For 15 years running, Spring Lake Park Schools has received the Association of School Business Officials (ASBO) International’s Certificate of Excellence in Financial Reporting award.
The award was given to the Spring Lake Park Schools for having met or exceeded high standards for financial reporting and accountability for fiscal year 2020. Less than 10 percent of districts in Minnesota receive this award, which was announced and presented at the September 14 school board meeting.
“Receiving this award has become a continuing symbol, a tradition, of excellence now after 15 years,” says Superintendent Jeff Ronneberg. “It continues to be a recognition of our district’s commitment to solid financial stewardship, and I hope it instills pride and confidence in how we manage our financial resources.”
ASBO International is a professional organization of more than 5,000 members. The organization provides programs and services to promote the highest standards of school business management practices, professional growth and use of education resources.

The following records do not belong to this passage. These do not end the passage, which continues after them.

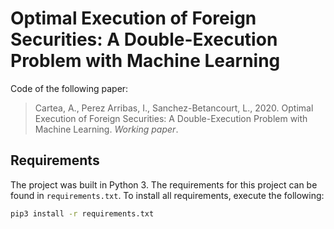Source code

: # Optimal Execution of Foreign Securities: A Double-Execution Problem with Machine Learning
Code of the following paper:
> Cartea, A., Perez Arribas, I., Sanchez-Betancourt, L., 2020. Optimal Execution of Foreign Securities: A Double-Execution Problem with Machine Learning. *Working paper*.

## Requirements

The project was built in Python 3. The requirements for this project can be found in `requirements.txt`. To install all requirements, execute the following:

```bash
pip3 install -r requirements.txt
```
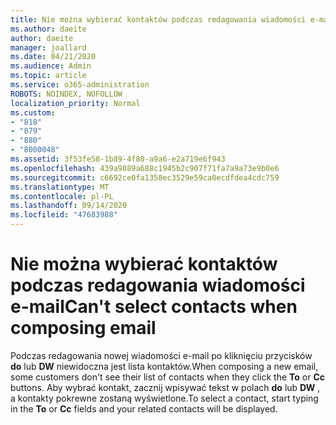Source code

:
 ```yaml
---
title: Nie można wybierać kontaktów podczas redagowania wiadomości e-mail w programie Outlook.com
ms.author: daeite
author: daeite
manager: joallard
ms.date: 04/21/2020
ms.audience: Admin
ms.topic: article
ms.service: o365-administration
ROBOTS: NOINDEX, NOFOLLOW
localization_priority: Normal
ms.custom:
- "818"
- "879"
- "880"
- "8000048"
ms.assetid: 3f53fe58-1b89-4f80-a9a6-e2a719e6f943
ms.openlocfilehash: 439a9889a688c1945b2c907f71fa7a9a73e9b0e6
ms.sourcegitcommit: c6692ce0fa1358ec3529e59ca0ecdfdea4cdc759
ms.translationtype: MT
ms.contentlocale: pl-PL
ms.lasthandoff: 09/14/2020
ms.locfileid: "47683988"
---
```

# <a name="cant-select-contacts-when-composing-email"></a><span data-ttu-id="5c626-102">Nie można wybierać kontaktów podczas redagowania wiadomości e-mail</span><span class="sxs-lookup"><span data-stu-id="5c626-102">Can't select contacts when composing email</span></span>

<span data-ttu-id="5c626-103">Podczas redagowania nowej wiadomości e-mail po kliknięciu przycisków **do** lub **DW** niewidoczna jest lista kontaktów.</span><span class="sxs-lookup"><span data-stu-id="5c626-103">When composing a new email, some customers don't see their list of contacts when they click the **To** or **Cc** buttons.</span></span> <span data-ttu-id="5c626-104">Aby wybrać kontakt, zacznij wpisywać tekst w polach **do** lub **DW** , a kontakty pokrewne zostaną wyświetlone.</span><span class="sxs-lookup"><span data-stu-id="5c626-104">To select a contact, start typing in the **To** or **Cc** fields and your related contacts will be displayed.</span></span>
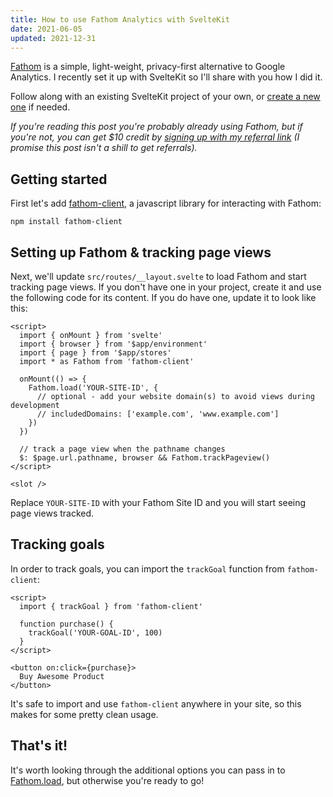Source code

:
 ```yaml
---
title: How to use Fathom Analytics with SvelteKit
date: 2021-06-05
updated: 2021-12-31
---
```


[Fathom](https://usefathom.com) is a simple, light-weight, privacy-first alternative to Google Analytics. I recently set it up with SvelteKit so I'll share with you how I did it.

Follow along with an existing SvelteKit project of your own, or [create a new one](https://kit.svelte.dev/docs#introduction-getting-started) if needed.

_If you're reading this post you're probably already using Fathom, but if you're not, you can get $10 credit by [signing up with my referral link](https://usefathom.com/ref/QAKNUF) (I promise this post isn't a shill to get referrals)._

## Getting started

First let's add [fathom-client](https://github.com/derrickreimer/fathom-client), a javascript library for interacting with Fathom:

```
npm install fathom-client
```

## Setting up Fathom & tracking page views

Next, we'll update `src/routes/__layout.svelte` to load Fathom and start tracking page views. If you don't have one in your project, create it and use the following code for its content. If you do have one, update it to look like this:

```svelte
<script>
  import { onMount } from 'svelte'
  import { browser } from '$app/environment'
  import { page } from '$app/stores'
  import * as Fathom from 'fathom-client'

  onMount(() => {
    Fathom.load('YOUR-SITE-ID', {
      // optional - add your website domain(s) to avoid views during development
      // includedDomains: ['example.com', 'www.example.com']
    })
  })

  // track a page view when the pathname changes
  $: $page.url.pathname, browser && Fathom.trackPageview()
</script>

<slot />
```

Replace `YOUR-SITE-ID` with your Fathom Site ID and you will start seeing page views tracked.

## Tracking goals

In order to track goals, you can import the `trackGoal` function from `fathom-client`:

```svelte
<script>
  import { trackGoal } from 'fathom-client'

  function purchase() {
    trackGoal('YOUR-GOAL-ID', 100)
  }
</script>

<button on:click={purchase}>
  Buy Awesome Product
</button>
```

It's safe to import and use `fathom-client` anywhere in your site, so this makes for some pretty clean usage.

## That's it!

It's worth looking through the additional options you can pass in to [Fathom.load](https://github.com/derrickreimer/fathom-client#loadsiteid-string-opts-object), but otherwise you're ready to go!
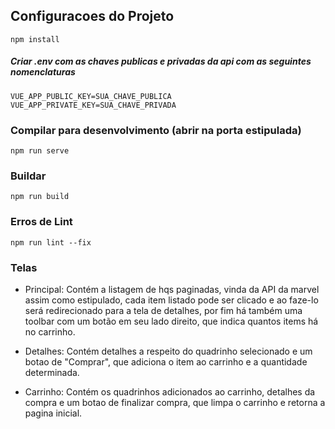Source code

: 

## Configuracoes do Projeto
```
npm install
```

##### Criar .env com as chaves publicas e privadas da api com as seguintes nomenclaturas
```
VUE_APP_PUBLIC_KEY=SUA_CHAVE_PUBLICA
VUE_APP_PRIVATE_KEY=SUA_CHAVE_PRIVADA
```

### Compilar para desenvolvimento (abrir na porta estipulada)
```
npm run serve
```

### Buildar
```
npm run build
```

### Erros de Lint
```
npm run lint --fix
```

### Telas

- Principal: Contém a listagem de hqs paginadas, vinda da API da marvel assim como estipulado,
  cada item listado pode ser clicado e ao faze-lo será redirecionado para a tela de detalhes, por fim
  há também uma toolbar com um botão em seu lado direito, que indica quantos items há no carrinho.

- Detalhes: Contém detalhes a respeito do quadrinho selecionado e um botao de "Comprar", que adiciona o item
ao carrinho e a quantidade determinada.

- Carrinho: Contém os quadrinhos adicionados ao carrinho, detalhes da compra e um botao de finalizar compra,
que limpa o carrinho e retorna a pagina inicial.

Strong financial stewardship
The ASBO award highlights the district’s solid financial condition for the past several years. Even with the disruptions and demands of the pandemic, the district’s financial position continues to be strong.
While many other metro-area school districts have had to make painful budget cuts, Spring Lake Park Schools has been able to manage effectively using existing resources. The district has operated a balanced budget for the last eight years.
During this time, the district has been able to lower class sizes and has some of the lowest class sizes in the metro area. The financial position has also been helpful for attracting and retaining teachers and staff.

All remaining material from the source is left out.